Maybe it's just a microcosm for C# as a whole - very productive language, good design team, quite hobbled by it's weird/philistine upbringings: Bjarne said within C++ there is a simple language trying to escape, in C# you basically have a simple language buried in nouns.
There's a lot hidden in there, but basically they expect you to use EF. Writing an IQueryable is a similar amount of work to writing a SQL query planner. You get passed a tree of Expression objects.
https://learn.microsoft.com/en-us/archive/blogs/mattwar/linq...
I don't agree. I don't feel any expectation to use EF. It would not be relevant anyway to our code.
LINQ is not EF and EF is not LINQ. EF uses LINQ but not vice versa. LINQ is useful without EF.
The LINQ extension methods that we use constantly are on IEnumerable<T> so EF and IQueryable is of no importance to us, but LINQ is used everywhere.
I was discussing IQueryable with someone else to whom it was important. In reply to
> I could not tell you now how to implement a custom IQueryable (I know where to look but couldn't tell you the rhythms of it) for some database
And "for some database" the default answer is "use EF" as the intermediary between LINQ queries and the database itself, rather than delving into IQueryable.
LINQ-to-objects is very important and useful but I was talking about something else.
That said, C# / .NET shops did have a tendency to mindlessly buy into all sorts of terrible Microsoft enterprisey stuff. That drove me crazy and ultimately is what made me head out for greener pastures.

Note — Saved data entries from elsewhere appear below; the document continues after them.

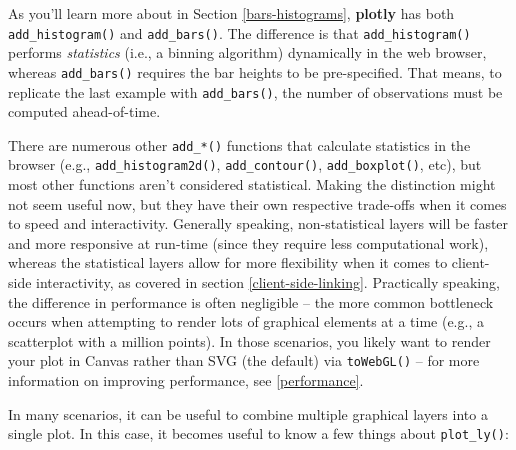 \documentclass[
  12pt,
]{krantz}
\newenvironment{Shaded}{\begin{snugshade}}{\end{snugshade}}
\newcommand{\DataTypeTok}[1]{\textcolor[rgb]{0.13,0.29,0.53}{#1}}
\newcommand{\KeywordTok}[1]{\textcolor[rgb]{0.13,0.29,0.53}{\textbf{#1}}}
\newcommand{\NormalTok}[1]{#1}
\newcommand{\OperatorTok}[1]{\textcolor[rgb]{0.81,0.36,0.00}{\textbf{#1}}}
\newcommand{\StringTok}[1]{\textcolor[rgb]{0.31,0.60,0.02}{#1}}
\begin{document}
As you'll learn more about in Section \ref{bars-histograms}, \textbf{plotly} has both \texttt{add\_histogram()} and \texttt{add\_bars()}. The difference is that \texttt{add\_histogram()} performs \emph{statistics} (i.e., a binning algorithm) dynamically in the web browser, whereas \texttt{add\_bars()} requires the bar heights to be pre-specified. That means, to replicate the last example with \texttt{add\_bars()}, the number of observations must be computed ahead-of-time.

\begin{Shaded}
\end{Shaded}

There are numerous other \texttt{add\_*()} functions that calculate statistics in the browser (e.g., \texttt{add\_histogram2d()}, \texttt{add\_contour()}, \texttt{add\_boxplot()}, etc), but most other functions aren't considered statistical. Making the distinction might not seem useful now, but they have their own respective trade-offs when it comes to speed and interactivity. Generally speaking, non-statistical layers will be faster and more responsive at run-time (since they require less computational work), whereas the statistical layers allow for more flexibility when it comes to client-side interactivity, as covered in section \ref{client-side-linking}. Practically speaking, the difference in performance is often negligible -- the more common bottleneck occurs when attempting to render lots of graphical elements at a time (e.g., a scatterplot with a million points). In those scenarios, you likely want to render your plot in Canvas rather than SVG (the default) via \texttt{toWebGL()} -- for more information on improving performance, see \ref{performance}.

In many scenarios, it can be useful to combine multiple graphical layers into a single plot. In this case, it becomes useful to know a few things about \texttt{plot\_ly()}:
\end{document}
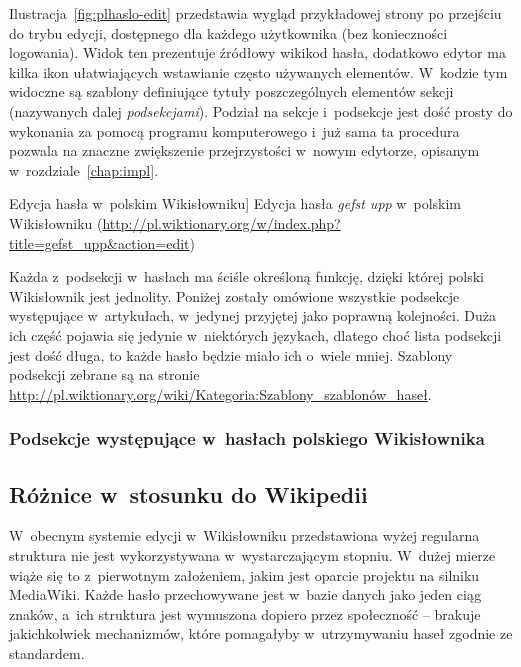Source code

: Ilustracja~\ref{fig:plhaslo-edit} przedstawia wygląd przykładowej strony po przejściu do trybu edycji, dostępnego dla każdego użytkownika (bez konieczności logowania). Widok ten prezentuje źródłowy wikikod hasła, dodatkowo edytor ma kilka ikon ułatwiających wstawianie często używanych elementów. W~kodzie tym widoczne są szablony definiujące tytuły poszczególnych elementów sekcji (nazywanych dalej \emph{podsekcjami}). Podział na sekcje i~podsekcje jest dość prosty do wykonania za pomocą programu komputerowego i~już sama ta procedura pozwala na znaczne zwiększenie przejrzystości w~nowym edytorze, opisanym w~rozdziale~\ref{chap:impl}.

\begin{illustration}
	\caption
		[Edycja hasła w~polskim Wikisłowniku]
		{Edycja hasła \emph{gefst upp} w~polskim Wikisłowniku (\protect\url{http://pl.wiktionary.org/w/index.php?title=gefst_upp&action=edit})}
	\label{fig:plhaslo-edit}
\end{illustration}

Każda z~podsekcji w~hasłach ma ściśle określoną funkcję, dzięki której polski Wikisłownik jest jednolity. Poniżej zostały omówione wszystkie podsekcje występujące w~artykułach, w~jedynej przyjętej jako poprawną kolejności. Duża ich część pojawia się jedynie w~niektórych językach, dlatego choć lista podsekcji jest dość długa, to każde hasło będzie miało ich o~wiele mniej. Szablony podsekcji zebrane są na stronie \url{http://pl.wiktionary.org/wiki/Kategoria:Szablony_szablonów_haseł}.

\subsubsection{Podsekcje występujące w~hasłach polskiego Wikisłownika}


\subsection{Różnice w~stosunku do Wikipedii}
W~obecnym systemie edycji w~Wikisłowniku przedstawiona wyżej regularna struktura nie jest wykorzystywana w~wystarczającym stopniu. W~dużej mierze wiąże się to z~pierwotnym założeniem, jakim jest oparcie projektu na silniku MediaWiki. Każde hasło przechowywane jest w~bazie danych jako jeden ciąg znaków, a~ich struktura jest wymuszona dopiero przez społeczność -- brakuje jakichkolwiek mechanizmów, które pomagałyby w~utrzymywaniu haseł zgodnie ze standardem.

Yes, I understand that implementing IQueryable is a beast, but let's not pretend that writing a database connectivity layer was a trivial, everyday activity before IQueryable. It's a specialised, tricky task. IQueryable may not make it easier, but it never was "easy" per se. Nor common, or usually necessary. Or something to do as an exercise "before using something for a serious project" as the grandparent post suggests.
YMMV as to how important IQueryable is to your code.
On the other hand, if you can write extension methods over "this IEnumerable<T> source" you can extend LINQ. IQueryable being complex is no barrier to that, in any way.